When running a website it can be difficult to determine what you can claim upfront as a tax deduction and what you need to depreciate over time. It’s important to understand the tax implications if you are planning to launch a new website or refreshing an existing one.
Capital cost – can’t immediately claim
If an expense relates to the initial development of the website, it’s considered an expense capital in nature, so it can’t be claimed for an immediate deduction.
Other costs you can’t claim for immediate deduction include:
- changes to your website that improve the business’ ability to make a profit
- costs incurred when migrating content from an old to a new website
- cost of securing the right to use a domain name.
It’s important to check with us when it comes to any software you have developed in-house. For these expenses to be immediately deductible, it must be complex and seen as significantly improving your website.
Revenue cost – can immediately claim
Costs related to the running and usage of your website – such as operating and routine maintenance costs – are considered to be revenue in nature by the ATO.
Costs that you can claim immediate deductions in full for include:
- periodic domain name registration fees
- monthly hosting fees
- upgrading website software to appear correctly on new mobile devices, browsers and operating systems
- Updating your website content with new articles, graphics or advertising.
Reprieve for small business
Before you start combing through all your website expenses to try and work out whether you can claim them upfront, it’s worth noting there is a reprieve for smaller businesses.
If your business qualifies as a Small Business Entity, you may not need to work out whether your website expenses are capital or revenue in nature.
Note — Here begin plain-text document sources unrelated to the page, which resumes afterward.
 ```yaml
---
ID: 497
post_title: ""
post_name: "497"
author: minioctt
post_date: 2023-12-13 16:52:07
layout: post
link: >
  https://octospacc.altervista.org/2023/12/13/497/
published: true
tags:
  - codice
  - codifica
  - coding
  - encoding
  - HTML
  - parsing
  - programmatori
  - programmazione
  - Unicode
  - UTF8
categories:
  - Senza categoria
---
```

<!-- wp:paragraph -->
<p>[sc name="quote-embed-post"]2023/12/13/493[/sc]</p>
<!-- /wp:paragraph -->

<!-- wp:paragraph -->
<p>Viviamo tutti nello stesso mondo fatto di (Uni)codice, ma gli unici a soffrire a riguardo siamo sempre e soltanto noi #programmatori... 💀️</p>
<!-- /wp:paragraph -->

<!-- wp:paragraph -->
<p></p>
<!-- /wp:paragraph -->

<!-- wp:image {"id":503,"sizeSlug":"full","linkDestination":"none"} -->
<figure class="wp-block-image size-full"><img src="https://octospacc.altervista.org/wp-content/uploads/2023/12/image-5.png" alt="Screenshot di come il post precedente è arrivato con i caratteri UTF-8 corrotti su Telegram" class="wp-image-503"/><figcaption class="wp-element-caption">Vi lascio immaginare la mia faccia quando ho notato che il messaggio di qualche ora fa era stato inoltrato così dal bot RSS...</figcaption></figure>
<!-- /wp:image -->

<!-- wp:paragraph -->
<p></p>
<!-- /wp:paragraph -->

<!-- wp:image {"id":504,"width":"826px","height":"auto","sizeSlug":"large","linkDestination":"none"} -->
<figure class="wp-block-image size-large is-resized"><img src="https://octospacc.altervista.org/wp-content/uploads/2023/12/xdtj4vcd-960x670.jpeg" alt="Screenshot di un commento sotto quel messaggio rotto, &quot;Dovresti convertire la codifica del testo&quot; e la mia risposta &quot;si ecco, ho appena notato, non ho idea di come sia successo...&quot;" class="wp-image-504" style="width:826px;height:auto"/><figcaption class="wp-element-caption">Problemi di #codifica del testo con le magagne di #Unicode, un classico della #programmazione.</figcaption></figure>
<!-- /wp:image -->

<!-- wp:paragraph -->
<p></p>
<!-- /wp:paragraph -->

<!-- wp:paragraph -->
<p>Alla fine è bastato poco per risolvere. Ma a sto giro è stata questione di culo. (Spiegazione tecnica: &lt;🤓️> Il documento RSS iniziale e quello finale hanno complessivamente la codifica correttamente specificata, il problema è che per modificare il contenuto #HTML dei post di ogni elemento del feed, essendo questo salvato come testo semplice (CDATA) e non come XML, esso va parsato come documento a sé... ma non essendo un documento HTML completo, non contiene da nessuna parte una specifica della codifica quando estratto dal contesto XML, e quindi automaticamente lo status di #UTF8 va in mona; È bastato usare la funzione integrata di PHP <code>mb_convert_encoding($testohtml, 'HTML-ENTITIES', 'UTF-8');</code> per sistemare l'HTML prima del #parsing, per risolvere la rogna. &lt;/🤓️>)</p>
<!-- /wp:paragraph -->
Under the government’s popular $25,000 instant asset write-off concession, the business portion of website capital expenses can be written off immediately, rather than depreciated over five years.
To qualify to use the simplified depreciation rules and claim an immediate deduction, your turnover must be under $10 million and the capital expense for your website must have been first used or installed ready for use during the income year you are claiming the expense.
This means if you are a small business and do not have large website costs, you can avoid the problem of working out what is and is not deductible.